Policies that would have seemed unthinkable barely six months ago are now widely considered part of the mainstream. In the eyes of many, they constitute a sensible and measured response to an unprecedented set of macro conditions. Whether this ultimately proves to be a temporary aberration from the norm remains to be seen. As mentioned in previous columns, it does have the potential to be something rather more substantial: part of a wider rewriting of the economics rulebook.
This challenge to economic orthodoxy is, let us remember, something that predates the Covid-19 pandemic. Populist governments in many parts of the world have taken aim at core elements of the liberal agenda, such as globalisation and free trade. In light of this, it is unsurprising that talk is once again building about the role of Universal Basic Income (UBI).
Let me start with a little background to the UBI debate. The idea of regular monthly payments to all citizens of a country is most definitely not a new concept. Equally importantly, it is not ‘owned’ by a particular wing of the political spectrum. It is worth recalling that the ‘high priest’ of monetarism, Milton Friedman, was a keen adherent of the policy. Friedman, who led the counterrevolution in economics and conservative political thought through the middle of last century, made a forceful case for UBI in his book ‘Capitalism and Freedom’. And many libertarian groups today are still keen advocates – for reasons that I will return to.

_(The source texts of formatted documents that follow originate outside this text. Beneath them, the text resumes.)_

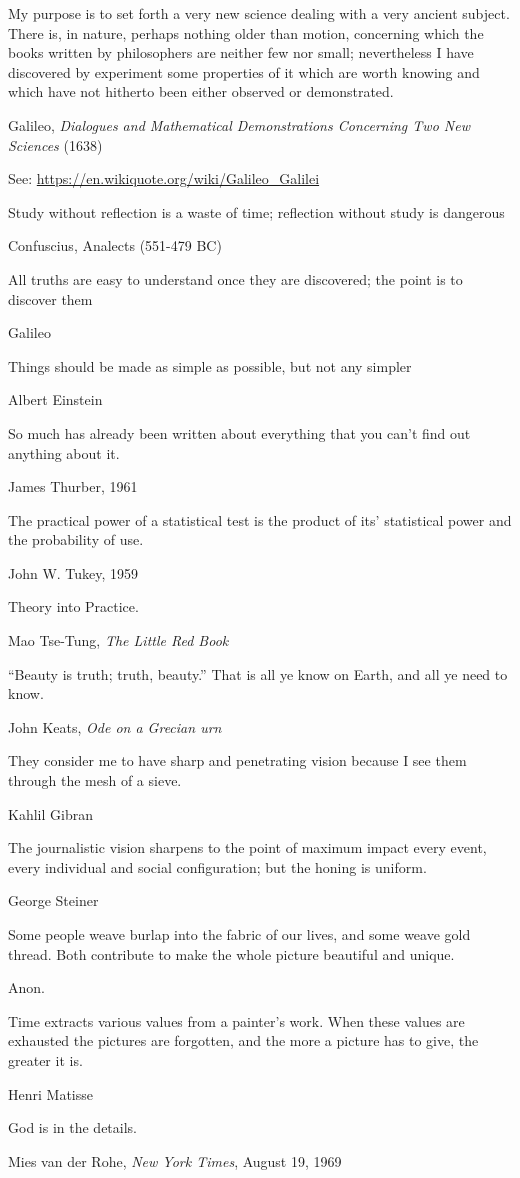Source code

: \epigraph{My purpose  is to  set forth  a very  new science  dealing with  a very  ancient subject.  There  is, in  nature, perhaps  nothing older than motion, concerning which the books written by philosophers are neither few nor small;  nevertheless I have discovered by experiment some properties of it which are worth knowing and which have not hitherto been either observed or demonstrated.} {Galileo, \emph{Dialogues and Mathematical Demonstrations Concerning Two New Sciences} (1638)}
See: \url{https://en.wikiquote.org/wiki/Galileo_Galilei}

\epigraph{Study without reflection is a waste of time; reflection without study is dangerous}{Confuscius, Analects (551-479 BC)}

\epigraph{All truths are easy to understand once they are discovered; the point is to discover them}{Galileo} 

\epigraph{Things should be made as simple as possible, but not any simpler}{Albert Einstein}

\epigraph{So much has already been written about everything that you can't find out anything about it.}{James Thurber, 1961}

\epigraph{The practical power of a statistical test is the product of its' statistical power and the probability of use.}{John W. Tukey, 1959 \citep{Tukey:59}}

\epigraph{Theory into Practice.}{Mao Tse-Tung, \emph{The Little Red Book}}

\epigraph{``Beauty is truth; truth, beauty.'' That is all ye know on Earth, and all ye need to know.}{John Keats, \emph{Ode on a Grecian urn}}

\epigraph{They consider me to have sharp and penetrating vision because I see them through the mesh of a sieve.}{Kahlil Gibran}

\epigraph{The journalistic vision sharpens to the point of maximum impact every event, every individual and social configuration; but the honing is uniform.}{George Steiner}

\epigraph{Some people weave burlap into the fabric of our lives, and some weave gold thread. Both contribute to make the whole picture beautiful and unique.}{Anon.}

\epigraph{Time extracts various values from a painter's work. When these values are exhausted the pictures are forgotten, and the more a picture has to give, the greater it is.}{Henri Matisse}

\epigraph{God is in the details.}{Mies van der Rohe, \emph{New York Times}, August 19, 1969}

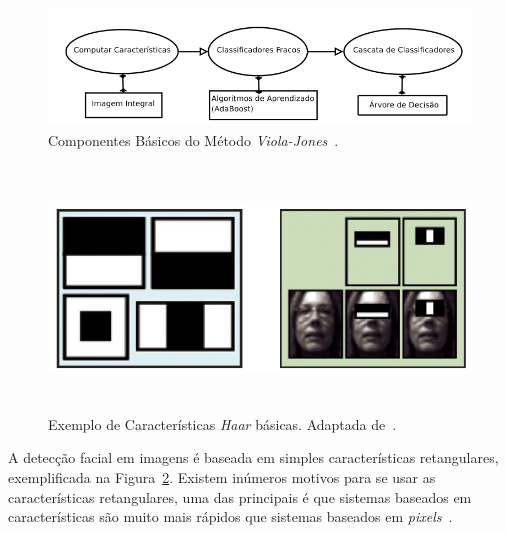 	\begin{figure}[H]
		\begin{center}
			\includegraphics[scale=0.5]{figuras/2.FundamentacaoTeorica/edsonma.png}
		\end{center}
		\caption{Componentes Básicos do Método \textit{Viola-Jones}~\cite{edsonma}.}
		\label{fig:edsonma}
	\end{figure}

	\begin{figure}[H]
		\begin{center}
			\includegraphics[height=6.5cm,width=12.5cm]{figuras/2.FundamentacaoTeorica/haar_features.png}
		\end{center}
		\caption{Exemplo de Características \textit{Haar} básicas. Adaptada de~\cite{servodetection}.}
		\label{haarfeatures}
	\end{figure}

	A detecção facial em imagens é baseada em simples características retangulares,
	exemplificada na Figura~\ref{haarfeatures}. Existem inúmeros motivos para se
	usar as características retangulares, uma das principais é que sistemas
	baseados em características são muito mais rápidos que sistemas baseados em
	\textit{pixels}~\cite{violajones}.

Yet the concept also seems to have a natural home on the centre and the left of the political landscape. In the USA over the past year, it has been aggressively promoted by one of the contenders in the Democratic Party presidential primaries, Andrew Yang. Although unsuccessful in his bid, Yang did help to reignite interest in the idea. At the time, he promoted UBI as a means of tackling the impact of automation on employment; he has subsequently argued for its importance in addressing the Covid-19 crisis.
Meanwhile, from a radically different perspective, the United Nations Development Programme has also argued in favour of the policy. A recent UNDP note suggested UBI could mitigate “increasing social tensions that would cost governments even more and open countries to heightened risk of societal conflict.”

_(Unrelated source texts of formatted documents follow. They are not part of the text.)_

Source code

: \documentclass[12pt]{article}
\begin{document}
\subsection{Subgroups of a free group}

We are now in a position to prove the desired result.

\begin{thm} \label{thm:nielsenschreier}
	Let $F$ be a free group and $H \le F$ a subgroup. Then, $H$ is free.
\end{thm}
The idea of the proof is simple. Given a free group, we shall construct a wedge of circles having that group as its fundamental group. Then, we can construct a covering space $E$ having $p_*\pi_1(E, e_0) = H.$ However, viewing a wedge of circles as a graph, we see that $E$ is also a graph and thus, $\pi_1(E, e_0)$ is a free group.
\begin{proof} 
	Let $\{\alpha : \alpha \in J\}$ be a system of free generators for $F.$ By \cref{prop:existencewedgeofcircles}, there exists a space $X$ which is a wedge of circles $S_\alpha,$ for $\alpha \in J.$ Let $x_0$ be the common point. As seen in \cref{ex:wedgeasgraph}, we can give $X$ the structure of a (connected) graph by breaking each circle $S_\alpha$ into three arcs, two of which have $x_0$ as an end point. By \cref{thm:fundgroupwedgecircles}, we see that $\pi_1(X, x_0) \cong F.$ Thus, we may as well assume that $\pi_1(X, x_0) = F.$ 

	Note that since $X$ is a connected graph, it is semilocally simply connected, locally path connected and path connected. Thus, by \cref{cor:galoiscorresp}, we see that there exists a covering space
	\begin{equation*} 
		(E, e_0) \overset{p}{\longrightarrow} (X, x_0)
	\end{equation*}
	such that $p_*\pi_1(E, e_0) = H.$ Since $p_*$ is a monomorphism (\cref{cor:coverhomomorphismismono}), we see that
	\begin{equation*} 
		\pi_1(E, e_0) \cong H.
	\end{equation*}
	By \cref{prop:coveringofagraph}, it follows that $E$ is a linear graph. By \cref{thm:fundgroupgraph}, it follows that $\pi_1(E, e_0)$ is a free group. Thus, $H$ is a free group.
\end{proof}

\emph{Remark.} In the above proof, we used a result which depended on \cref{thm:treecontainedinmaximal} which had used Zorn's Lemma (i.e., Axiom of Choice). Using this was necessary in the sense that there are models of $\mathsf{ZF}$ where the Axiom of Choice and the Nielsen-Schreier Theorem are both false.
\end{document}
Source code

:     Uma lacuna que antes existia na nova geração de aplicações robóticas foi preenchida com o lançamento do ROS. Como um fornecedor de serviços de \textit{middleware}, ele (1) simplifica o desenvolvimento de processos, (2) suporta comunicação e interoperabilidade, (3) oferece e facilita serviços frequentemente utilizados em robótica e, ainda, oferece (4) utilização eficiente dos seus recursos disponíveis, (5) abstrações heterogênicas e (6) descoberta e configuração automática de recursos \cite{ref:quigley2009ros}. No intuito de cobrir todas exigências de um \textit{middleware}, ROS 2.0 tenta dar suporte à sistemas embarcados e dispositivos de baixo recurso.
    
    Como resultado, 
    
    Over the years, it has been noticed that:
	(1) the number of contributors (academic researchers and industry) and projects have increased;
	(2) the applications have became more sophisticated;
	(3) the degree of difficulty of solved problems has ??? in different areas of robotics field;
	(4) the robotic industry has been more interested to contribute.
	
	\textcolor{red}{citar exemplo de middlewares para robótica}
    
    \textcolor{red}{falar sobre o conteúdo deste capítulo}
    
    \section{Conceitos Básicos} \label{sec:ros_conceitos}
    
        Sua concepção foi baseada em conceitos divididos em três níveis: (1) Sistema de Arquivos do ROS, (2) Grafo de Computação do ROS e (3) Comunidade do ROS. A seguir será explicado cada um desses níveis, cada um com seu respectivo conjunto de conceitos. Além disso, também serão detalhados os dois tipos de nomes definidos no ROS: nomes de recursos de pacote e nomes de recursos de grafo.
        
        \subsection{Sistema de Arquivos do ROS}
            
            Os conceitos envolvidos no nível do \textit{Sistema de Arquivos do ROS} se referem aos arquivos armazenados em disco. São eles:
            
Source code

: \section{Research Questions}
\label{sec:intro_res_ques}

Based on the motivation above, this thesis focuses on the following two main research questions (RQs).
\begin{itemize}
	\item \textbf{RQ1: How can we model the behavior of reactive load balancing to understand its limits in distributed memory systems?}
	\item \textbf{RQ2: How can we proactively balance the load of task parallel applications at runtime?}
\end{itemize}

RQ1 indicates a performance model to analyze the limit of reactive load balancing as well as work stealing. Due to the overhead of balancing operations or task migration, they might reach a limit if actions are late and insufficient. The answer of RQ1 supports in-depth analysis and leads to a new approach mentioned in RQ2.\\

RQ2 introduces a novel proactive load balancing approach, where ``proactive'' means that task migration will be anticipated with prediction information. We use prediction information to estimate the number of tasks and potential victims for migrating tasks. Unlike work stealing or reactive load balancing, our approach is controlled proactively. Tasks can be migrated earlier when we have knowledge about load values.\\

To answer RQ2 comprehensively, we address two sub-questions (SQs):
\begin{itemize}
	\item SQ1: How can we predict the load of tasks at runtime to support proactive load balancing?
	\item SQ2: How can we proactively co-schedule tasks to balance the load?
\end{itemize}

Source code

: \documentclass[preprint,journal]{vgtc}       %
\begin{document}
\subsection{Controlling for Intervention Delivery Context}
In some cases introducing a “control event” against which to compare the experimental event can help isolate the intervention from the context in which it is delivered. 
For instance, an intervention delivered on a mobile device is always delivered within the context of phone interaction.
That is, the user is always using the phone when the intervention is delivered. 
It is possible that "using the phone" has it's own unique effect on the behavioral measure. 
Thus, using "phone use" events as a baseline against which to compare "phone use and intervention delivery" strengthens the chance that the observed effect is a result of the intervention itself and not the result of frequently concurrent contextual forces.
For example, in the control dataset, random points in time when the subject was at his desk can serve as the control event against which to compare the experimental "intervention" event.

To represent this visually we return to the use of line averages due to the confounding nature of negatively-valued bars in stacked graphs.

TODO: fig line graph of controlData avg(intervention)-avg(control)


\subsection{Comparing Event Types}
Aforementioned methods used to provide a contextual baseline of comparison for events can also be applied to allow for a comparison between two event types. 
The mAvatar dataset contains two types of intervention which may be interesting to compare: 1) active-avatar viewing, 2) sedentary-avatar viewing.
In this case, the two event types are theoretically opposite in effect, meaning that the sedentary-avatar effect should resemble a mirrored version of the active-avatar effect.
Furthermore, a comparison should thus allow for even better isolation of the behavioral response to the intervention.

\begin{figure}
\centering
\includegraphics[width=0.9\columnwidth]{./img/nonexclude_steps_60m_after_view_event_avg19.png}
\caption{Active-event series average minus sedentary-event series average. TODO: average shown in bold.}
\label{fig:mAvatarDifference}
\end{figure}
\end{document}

For the record, currently, no country has a UBI programme in place, although there have been several small-scale pilots and a few larger-scale experiences. And of course, there is Alaska’s Permanent Fund Dividend (PFD). Introduced in 1982, PFD is a means by which every Alaskan is able to share in the benefits of the state’s mineral wealth.

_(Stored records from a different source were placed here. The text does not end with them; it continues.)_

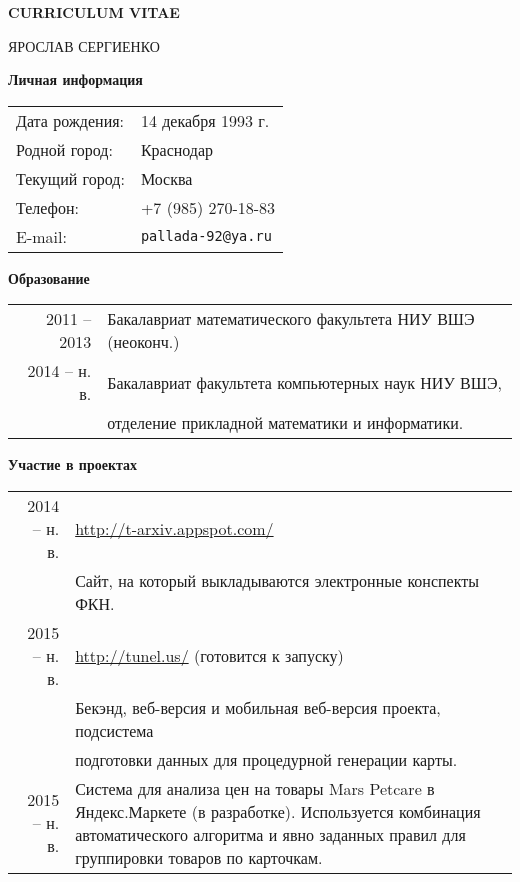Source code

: \documentclass[11pt]{article}
\begin{document}
\centerline{\Large\bfseries CURRICULUM VITAE}
\vspace{20pt}
\centerline{\large ЯРОСЛАВ СЕРГИЕНКО}
\vspace{40pt}
{\bfseries Личная информация}
\vspace{10pt}

\begin{tabular}{l l}
Дата рождения: & 14 декабря 1993 г.\\
Родной город: & Краснодар \\
Текущий город: & Москва \\
Телефон: & +7 (985) 270-18-83\\
E-mail: & \texttt{pallada-92@ya.ru}
\end{tabular}

\vspace{30pt}

{\bfseries Образование}
\vspace{10pt}

\begin{tabular}{r p{11.5cm}}
\footnotesize{2011 -- 2013} & Бакалавриат математического факультета НИУ ВШЭ (неоконч.)\\
\footnotesize{2014 -- н. в.} & Бакалавриат факультета компьютерных наук НИУ ВШЭ,\\ & отделение прикладной математики и информатики.
\end{tabular}
\vspace{30pt}

{\bfseries Участие в проектах}
\vspace{10pt}

\begin{tabular}{r p{11.5cm}}
\footnotesize{2014 -- н. в.} & \url{http://t-arxiv.appspot.com/}\\
& Сайт, на который выкладываются электронные конспекты ФКН.\\
\footnotesize{2015 -- н. в.} & \url{http://tunel.us/} (готовится к запуску)\\
& Бекэнд, веб-версия и мобильная веб-версия проекта, подсистема\\
& подготовки данных для процедурной генерации карты.\\
\footnotesize{2015 -- н. в.} & Система для анализа цен на товары Mars Petcare в Яндекс.Маркете (в разработке). Используется комбинация автоматического алгоритма и явно заданных правил для группировки товаров по карточкам.
\end{tabular}
\vspace{30pt}
\end{document}
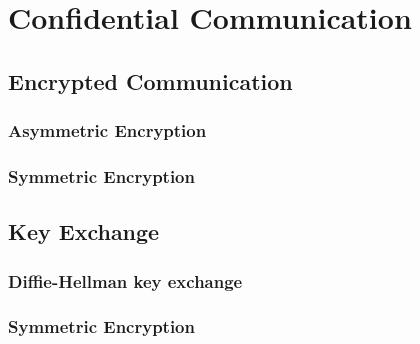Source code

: \section{Confidential Communication}
\subsection{Encrypted Communication}
\subsubsection{Asymmetric Encryption}
\subsubsection{Symmetric Encryption}

\subsection{Key Exchange}
\subsubsection{Diffie-Hellman key exchange}
\subsubsection{Symmetric Encryption}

So, what are the arguments for introducing such a policy more widely? For some on the right, and many libertarians, the measure is viewed as an alternative to the panoply of existing benefits. Such benefits are costly to administrate, typically involve ‘welfare cliffs’ and, so goes the argument, undermine incentives to work. Providing that UBI was the extent of government support, it could also eliminate the stigma often attached to recipients of welfare.
From the leftist perspective, UBI can address some of the other shortfalls attached to ‘means-tested’ approaches, which are generally complex, intrusive and poorly targeted. They argue that the measure will be more efficient in redistributing income and alleviating poverty. Furthermore, it will shift the balance of labour markets, where the demise of trade unions has tilted the anchor heavily in favour of the corporate machine. Though he is not sold on UBI, Larry Summers, a former advisor to President Obama, has been strongly arguing in recent research that “workers need more power.”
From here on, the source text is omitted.